Mısır devrimi boyun eğmiyor!

Devrimler şaşırtır! Dünya düzeninin sahipleri, Arap kitleleri için “oh, nihayet evlerine girdiler, şimdi İslamcı ya da değil birlikte çalışabileceğimiz bir liderlik bulalım” diye kâr ve istikrar düşleri görerek ellerini ovuştururken, devrim şaşkınları, “ha ha, bu da devrim miymiş, işte Amerika’nın oyunu, işte İslamcı gericilik” derken, Suriye’de devrimi emperyalizme yardakçılık yapanlar, Vahhabiler, selefiler, El Kaideciler çalmışken, bütün bunlar olurken Mısır’da ve Tunus’ta kitlelerin tepesinin tası attı. Devrime bıraktıkları yerden, Mısır’da Tahrir’den, Tunus’ta sokaklarda “güvenlik” güçlerine taş atarak yeniden başladılar. Hem de sanki sözleşmiş gibi yine birlikte! Aşk olsun, Mısır’ın ve Tunus’un devrimci işçilerine, emekçilerine, kadınlarına ve en çok, işsiz, süründürülen, küçümsenen diplomalı ya da diplomasız yoksul gençliğine!

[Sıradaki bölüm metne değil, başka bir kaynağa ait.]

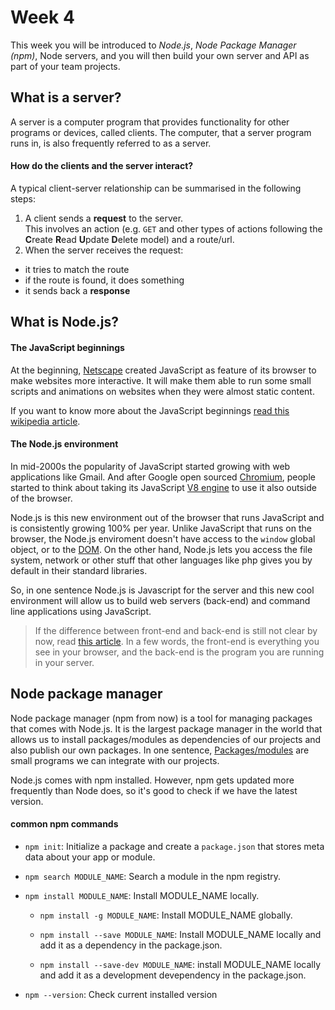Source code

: # Week 4
This week you will be introduced to *Node.js*, *Node Package Manager (npm)*, Node servers, and you will then build your own server and API as part of your team projects.

## What is a server?
A server is a computer program that provides functionality for other programs or devices, called clients. The computer, that a server program runs in, is also frequently referred to as a server.

#### How do the clients and the server interact?
A typical client-server relationship can be summarised in the following steps:

1. A client sends a **request** to the server.  
This involves an action (e.g. `GET` and other types of actions following the <b>C</b>reate <b>R</b>ead <b>U</b>pdate <b>D</b>elete model) and a route/url.  
1. When the server receives the request:
  - it tries to match the route
  - if the route is found, it does something
  - it sends back a **response**

## What is Node.js?

#### The JavaScript beginnings

At the beginning, [Netscape](https://en.wikipedia.org/wiki/Netscape) created JavaScript as feature of its browser to make websites more interactive. It will make them able to run some small scripts and animations on websites when they were almost static content.  

If you want to know more about the JavaScript beginnings [read this wikipedia article](https://en.wikipedia.org/wiki/JavaScript#Beginnings_at_Netscape).

#### The Node.js environment

In mid-2000s the popularity of JavaScript started growing with web applications like Gmail. And after Google open sourced [Chromium](https://en.wikipedia.org/wiki/Chromium_%28web_browser%29), people started to think about taking its JavaScript [V8 engine](https://en.wikipedia.org/wiki/V8_%28JavaScript_engine%29) to use it also outside of the browser.

Node.js is this new environment out of the browser that runs JavaScript and is consistently growing 100% per year. Unlike JavaScript that runs on the browser, the Node.js enviroment doesn't have access to the `window` global object, or to the [DOM](https://en.wikipedia.org/wiki/Document_Object_Model). On the other hand, Node.js lets you access the file system, network or other stuff that other languages like php gives you by default in their standard libraries.

So, in one sentence Node.js is Javascript for the server and this new cool environment will allow us to build web servers (back-end) and command line applications using JavaScript.

> If the difference between front-end and back-end is still not clear by now, read [this article](https://en.wikipedia.org/wiki/Front_and_back_ends). In a few words, the front-end is everything you see in your browser, and the back-end is the program you are running in your server.

## Node package manager

Node package manager (npm from now) is a tool for managing packages that comes with Node.js. It is the largest package manager in the world that allows us to install packages/modules as dependencies of our projects and also publish our own packages. In one sentence, [Packages/modules](https://docs.npmjs.com/how-npm-works/packages#what-is-a-module) are small programs we can integrate with our projects.

Node.js comes with npm installed. However, npm gets updated more frequently than Node does, so it's good to check if we have the latest version.

#### common npm commands

* `npm init`: Initialize a package and create a `package.json` that stores meta data about your app or module.

* `npm search MODULE_NAME`: Search a module in the npm registry.

* `npm install MODULE_NAME`: Install MODULE\_NAME locally.

  * `npm install -g MODULE_NAME`: Install MODULE\_NAME globally.

  * `npm install --save MODULE_NAME`: Install MODULE\_NAME locally and add it as a dependency in the package.json.

  * `npm install --save-dev MODULE_NAME`: install MODULE\_NAME locally and add it as a development devependency in the package.json.

* `npm --version`: Check current installed version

Kasım ayının son günlerini Mısır büyük sarsıntılarla geçirdi. Müslüman Kardeşlerin (İhvan’ın) desteklediği Devlet Başkanı Mursi, Gazze’de elde ettiği ateşkes başarısını iç politikada kendi lehine kazanımlara tahvil etme gayretiyle, ateşkesin hemen ertesi günü kendisine neredeyse diktatör yetkileri veren bir Anayasal Bildiri ilan etti. Ertesi gün devrimin heyulası derhal Tahrir’in üzerinde belirdi!

Bir hafta içinde (23-30 Kasım) üç gün (Cuma, Salı, Cuma) yüz binler Tahrir’e doluştu, “sakallı firavun”dan bildiriyi geri çekmesini talep etti. Kahire’nin dışında İskenderiye, İsmailiye, Asyut, Asvan ve Nil Deltası’ndaki kentlerde de gösteriler yapıldı. En önemlisi, tam bir işçi kenti olan Mahalleyi Kübra’da çatışmalar yaşandı. Öte yandan, hâkimler odası grev ilan etti. İhvan taraftarları da boş durmadı. Kahire ve başka kentlerde düzenledikleri birçok küçük ve orta ölçekli eylemden sonra, 1 Aralık Cumartesi başkentte 200 bin kişilik bir gösteri yaptılar. O gün, aynı zamanda Mursi Kurucu Meclis’ten yeni çıkmış olan anayasa tasarısı için 15 Aralık’ta referandum yapılacağını açıkladı.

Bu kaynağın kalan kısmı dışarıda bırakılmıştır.